To mitigate this problem, a file locking mechanism can be implemented by uploading files using temporary names and then renaming them back to their initial names once all the data was pushed by the client.

Clients like WinSCP will use temporary names formed by appending a non-configurable .filepart extension to the initial file names.

In SFTPPlus you can configure a file transfer to use any suffix / extension during the upload, you are not restricted to the .filepart one. . For example, you can use the .tmp or .incomplete extensions.

Screenshot with transfer destination in SFTPPlus.

By using temporary names you can implement a process in which transferred files are locked while their contents are being uploaded.
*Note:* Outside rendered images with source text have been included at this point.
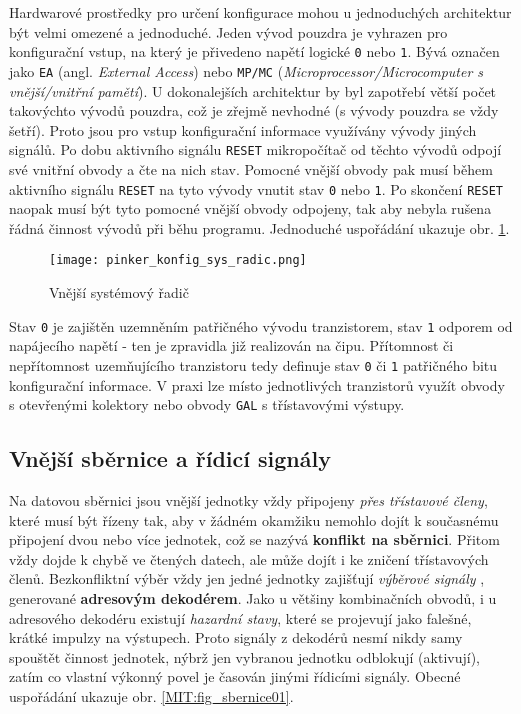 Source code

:       Hardwarové prostředky pro určení konfigurace mohou u jednoduchých architektur být velmi 
      omezené a jednoduché. Jeden vývod pouzdra je vyhrazen pro konfigurační vstup, na který je 
      přivedeno napětí logické \texttt{0} nebo \texttt{1}. Bývá označen jako \texttt{EA} (angl. 
      \emph{External Access}) nebo \texttt{MP/MC} (\emph{Microprocessor/Microcomputer s 
      vnější/vnitřní pamětí}). U dokonalejších architektur by byl zapotřebí větší počet takovýchto 
      vývodů pouzdra, což je zřejmě nevhodné (s vývody pouzdra se vždy šetří). Proto jsou pro vstup 
      konfigurační informace využívány vývody jiných signálů. Po dobu aktivního signálu 
      \texttt{RESET} mikropočítač od těchto vývodů odpojí své vnitřní obvody a čte na 
      nich stav. Pomocné vnější obvody pak musí během aktivního signálu \texttt{RESET} na tyto 
      vývody vnutit stav \texttt{0} nebo \texttt{1}. Po skončení \texttt{RESET} naopak musí být 
      tyto pomocné vnější obvody odpojeny, tak aby nebyla rušena řádná činnost vývodů při běhu 
      programu. Jednoduché uspořádání ukazuje obr. \ref{MIT:fig_konfig_sys_radic}.
    
      \begin{figure}[ht!] %
        \centering
        \texttt{[image: pinker\_konfig\_sys\_radic.png]}
        \caption{Vnější systémový řadič}
        \label{MIT:fig_konfig_sys_radic}
      \end{figure}
    
      Stav \texttt{0} je zajištěn uzemněním patřičného vývodu tranzistorem, stav \texttt{1} odporem 
      od napájecího napětí - ten je zpravidla již realizován na čipu. Přítomnost či nepřítomnost 
      uzemňujícího tranzistoru tedy definuje stav \texttt{0} či \texttt{1} patřičného bitu 
      konfigurační informace. V praxi lze místo jednotlivých tranzistorů využít obvody s otevřenými 
      kolektory nebo obvody \texttt{GAL} s třístavovými výstupy.
      
    \subsection{Vnější sběrnice a řídicí signály}\label{MIT:chap_extbus_sign}
      Na datovou sběrnici jsou vnější jednotky vždy připojeny \emph{přes třístavové členy}, které 
      musí být řízeny tak, aby v žádném okamžiku nemohlo dojít k současnému připojení dvou nebo 
      více jednotek, což se nazývá \textbf{konflikt na sběrnici}. Přitom vždy dojde k chybě ve 
      čtených datech, ale může dojít i ke zničení třístavových členů. Bezkonfliktní výběr vždy jen 
      jedné jednotky zajišťují \emph{výběrové signály} , generované 
      \textbf{adresovým dekodérem}. Jako u většiny kombinačních obvodů, i u adresového dekodéru 
      existují \emph{hazardní stavy}, které se projevují jako falešné, krátké impulzy na výstupech. 
      Proto signály z dekodérů nesmí nikdy samy spouštět činnost jednotek, nýbrž jen vybranou 
      jednotku odblokují (aktivují), zatím co vlastní výkonný povel je časován jinými řídicími 
      signály. Obecné uspořádání ukazuje obr. \ref{MIT:fig_sbernice01}.
 
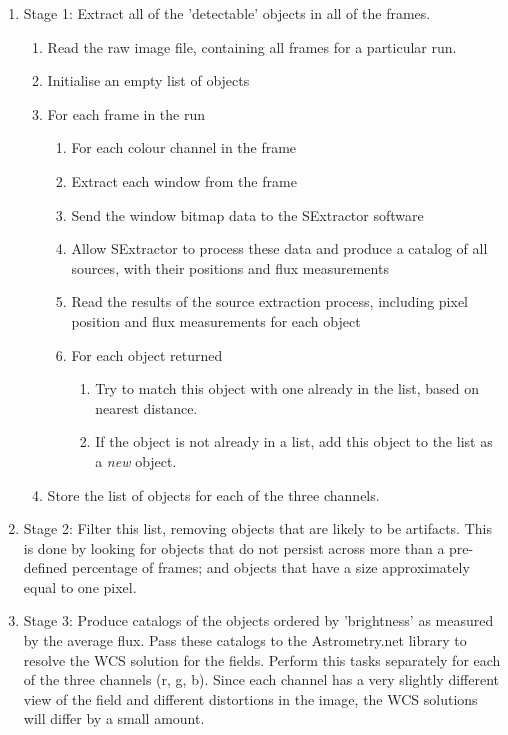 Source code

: \begin{enumerate}
	\item Stage 1: Extract all of the 'detectable' objects in all of the frames. 
	\begin{enumerate}
		\item Read the raw image file, containing all frames for a particular run.
		\item Initialise an empty list of objects
		\item For each frame in the run
		\begin{enumerate}
			\item For each colour channel in the frame
			\item Extract each window from the frame
			\item Send the window bitmap data to the SExtractor software
			\item Allow SExtractor to process these data and produce a catalog of all sources, with their positions and flux measurements
			\item Read the results of the source extraction process, including pixel position and flux measurements for each object
			\item For each object returned
			\begin{enumerate} 
				\item Try to match this object with one already in the list, based on nearest distance.
				\item If the object is not already in a list, add this object to the list as a \emph{new} object.
			\end{enumerate}
		\end{enumerate}
		\item Store the list of objects for each of the three channels.
	\end{enumerate}
	\item Stage 2: Filter this list, removing objects that are likely to be artifacts. This is done by looking for objects that do not persist across more than a pre-defined percentage of frames; and objects that have a size approximately equal to one pixel. 
	\item Stage 3: Produce catalogs of the objects ordered by 'brightness' as measured by the average flux. Pass these catalogs to the Astrometry.net library to resolve the WCS solution for the fields. Perform this tasks separately for each of the three channels (r, g, b). Since each channel has a very slightly different view of the field and different distortions in the image, the WCS solutions will differ by a small amount.

\end{enumerate}
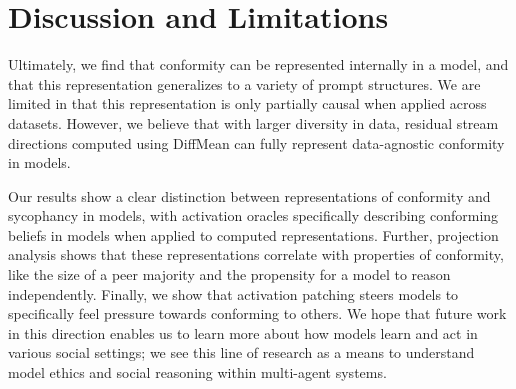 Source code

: \documentclass{article}
\begin{document}




\section{Discussion and Limitations}

Ultimately, we find that conformity can be represented internally in a model, and that this representation generalizes to a variety of prompt structures. We are limited in that this representation is only partially causal when applied across datasets. However, we believe that with larger diversity in data, residual stream directions computed using DiffMean can fully represent data-agnostic conformity in models.

Our results show a clear distinction between representations of conformity and sycophancy in models, with activation oracles specifically describing conforming beliefs in models when applied to computed representations. Further, projection analysis shows that these representations correlate with properties of conformity, like the size of a peer majority and the propensity for a model to reason independently. Finally, we show that activation patching steers models to specifically feel pressure towards conforming to others. We hope that future work in this direction enables us to learn more about how models learn and act in various social settings; we see this line of research as a means to understand model ethics and social reasoning within multi-agent systems. 

\newpage




\appendix
\end{document}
The chained process will ignore files with temporary names, only handling transferred files after the final rename operation.

On most file systems the rename operation is atomic and very fast.

The same technique can be used to lock a file while uploading through SFTP transfers.

The SCP protocol does not provide a rename operation, but the total file size is advertised in the SCP upload request, which happens before the client starts pushing the content of the file.